▶ **ASSIGNMENT**:
Select, from the data, each line where "time" occurs.

(SUPPLIED DATA begins)

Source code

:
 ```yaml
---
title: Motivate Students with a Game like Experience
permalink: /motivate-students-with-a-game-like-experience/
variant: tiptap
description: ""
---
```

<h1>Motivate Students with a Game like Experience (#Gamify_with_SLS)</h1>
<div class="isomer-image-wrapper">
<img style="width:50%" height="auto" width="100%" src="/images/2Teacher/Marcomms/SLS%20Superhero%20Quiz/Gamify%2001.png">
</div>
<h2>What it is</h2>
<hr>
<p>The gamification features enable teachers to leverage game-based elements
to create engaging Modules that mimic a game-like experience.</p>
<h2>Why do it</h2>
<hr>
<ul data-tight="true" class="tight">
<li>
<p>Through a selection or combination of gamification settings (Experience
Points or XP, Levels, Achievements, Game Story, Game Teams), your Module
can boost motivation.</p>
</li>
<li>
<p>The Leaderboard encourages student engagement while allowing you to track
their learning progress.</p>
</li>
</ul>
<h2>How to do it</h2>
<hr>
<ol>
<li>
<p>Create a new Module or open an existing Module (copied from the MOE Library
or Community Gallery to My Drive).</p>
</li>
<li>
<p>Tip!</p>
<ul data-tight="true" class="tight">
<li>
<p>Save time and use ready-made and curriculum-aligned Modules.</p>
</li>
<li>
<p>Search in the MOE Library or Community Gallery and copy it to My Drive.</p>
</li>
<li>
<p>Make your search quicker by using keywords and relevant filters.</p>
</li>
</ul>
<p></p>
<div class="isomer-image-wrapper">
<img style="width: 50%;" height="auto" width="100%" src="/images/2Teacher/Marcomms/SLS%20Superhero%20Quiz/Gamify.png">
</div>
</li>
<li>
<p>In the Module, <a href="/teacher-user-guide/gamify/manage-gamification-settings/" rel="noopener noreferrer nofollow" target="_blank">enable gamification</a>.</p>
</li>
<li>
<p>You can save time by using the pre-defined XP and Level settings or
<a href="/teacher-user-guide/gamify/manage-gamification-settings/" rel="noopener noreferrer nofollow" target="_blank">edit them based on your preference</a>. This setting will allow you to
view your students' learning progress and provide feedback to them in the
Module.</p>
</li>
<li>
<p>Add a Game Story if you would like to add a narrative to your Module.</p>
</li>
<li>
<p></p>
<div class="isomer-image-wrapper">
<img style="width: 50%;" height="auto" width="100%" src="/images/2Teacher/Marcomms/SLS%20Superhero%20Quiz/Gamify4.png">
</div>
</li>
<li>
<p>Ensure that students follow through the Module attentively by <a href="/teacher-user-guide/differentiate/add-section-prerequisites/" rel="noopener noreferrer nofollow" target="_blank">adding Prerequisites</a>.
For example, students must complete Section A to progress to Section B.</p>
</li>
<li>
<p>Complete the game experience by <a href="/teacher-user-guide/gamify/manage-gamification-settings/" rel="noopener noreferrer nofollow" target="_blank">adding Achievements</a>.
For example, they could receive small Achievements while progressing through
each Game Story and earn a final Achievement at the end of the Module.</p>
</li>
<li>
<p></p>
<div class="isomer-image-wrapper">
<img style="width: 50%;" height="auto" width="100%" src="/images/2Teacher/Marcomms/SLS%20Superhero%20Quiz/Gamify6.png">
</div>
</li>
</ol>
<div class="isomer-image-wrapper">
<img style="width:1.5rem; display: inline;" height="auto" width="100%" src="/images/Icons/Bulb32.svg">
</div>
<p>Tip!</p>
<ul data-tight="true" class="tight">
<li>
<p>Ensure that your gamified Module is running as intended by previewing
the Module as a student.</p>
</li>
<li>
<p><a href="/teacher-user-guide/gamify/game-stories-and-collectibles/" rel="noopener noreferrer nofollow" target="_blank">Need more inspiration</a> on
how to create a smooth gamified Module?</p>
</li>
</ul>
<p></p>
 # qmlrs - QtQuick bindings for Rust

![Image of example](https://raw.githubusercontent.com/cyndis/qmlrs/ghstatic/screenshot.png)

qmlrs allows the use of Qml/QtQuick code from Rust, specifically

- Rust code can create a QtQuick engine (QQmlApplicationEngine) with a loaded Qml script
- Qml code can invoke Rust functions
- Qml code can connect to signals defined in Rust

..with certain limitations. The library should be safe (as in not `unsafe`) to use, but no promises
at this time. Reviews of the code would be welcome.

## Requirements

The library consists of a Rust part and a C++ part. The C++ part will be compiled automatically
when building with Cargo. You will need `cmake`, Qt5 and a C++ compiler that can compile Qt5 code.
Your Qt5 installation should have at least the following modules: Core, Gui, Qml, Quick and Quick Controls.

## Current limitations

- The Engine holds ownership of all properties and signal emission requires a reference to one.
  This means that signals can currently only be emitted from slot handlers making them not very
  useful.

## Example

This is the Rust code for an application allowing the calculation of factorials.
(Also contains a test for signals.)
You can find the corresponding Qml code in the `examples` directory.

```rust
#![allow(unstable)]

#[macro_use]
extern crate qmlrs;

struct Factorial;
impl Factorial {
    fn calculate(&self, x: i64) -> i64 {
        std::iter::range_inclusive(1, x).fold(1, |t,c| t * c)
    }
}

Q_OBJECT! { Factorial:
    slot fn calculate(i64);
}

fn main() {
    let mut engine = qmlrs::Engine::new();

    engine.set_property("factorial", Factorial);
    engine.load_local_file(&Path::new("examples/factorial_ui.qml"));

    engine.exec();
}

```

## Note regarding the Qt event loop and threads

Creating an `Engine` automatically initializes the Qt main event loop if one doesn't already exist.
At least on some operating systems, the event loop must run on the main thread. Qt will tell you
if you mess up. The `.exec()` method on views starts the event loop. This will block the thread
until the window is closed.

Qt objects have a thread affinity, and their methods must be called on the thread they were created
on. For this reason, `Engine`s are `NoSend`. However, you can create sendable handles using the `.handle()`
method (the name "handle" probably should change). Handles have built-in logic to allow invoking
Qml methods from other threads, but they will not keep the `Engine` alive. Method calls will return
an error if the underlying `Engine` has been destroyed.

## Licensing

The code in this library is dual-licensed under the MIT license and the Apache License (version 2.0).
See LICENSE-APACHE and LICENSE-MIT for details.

(SUPPLIED DATA ends)

▶ **SOLUTION FOR THIS TASK**:
<p>Save time and use ready-made and curriculum-aligned Modules.</p>
<p>You can save time by using the pre-defined XP and Level settings or
at this time. Reviews of the code would be welcome.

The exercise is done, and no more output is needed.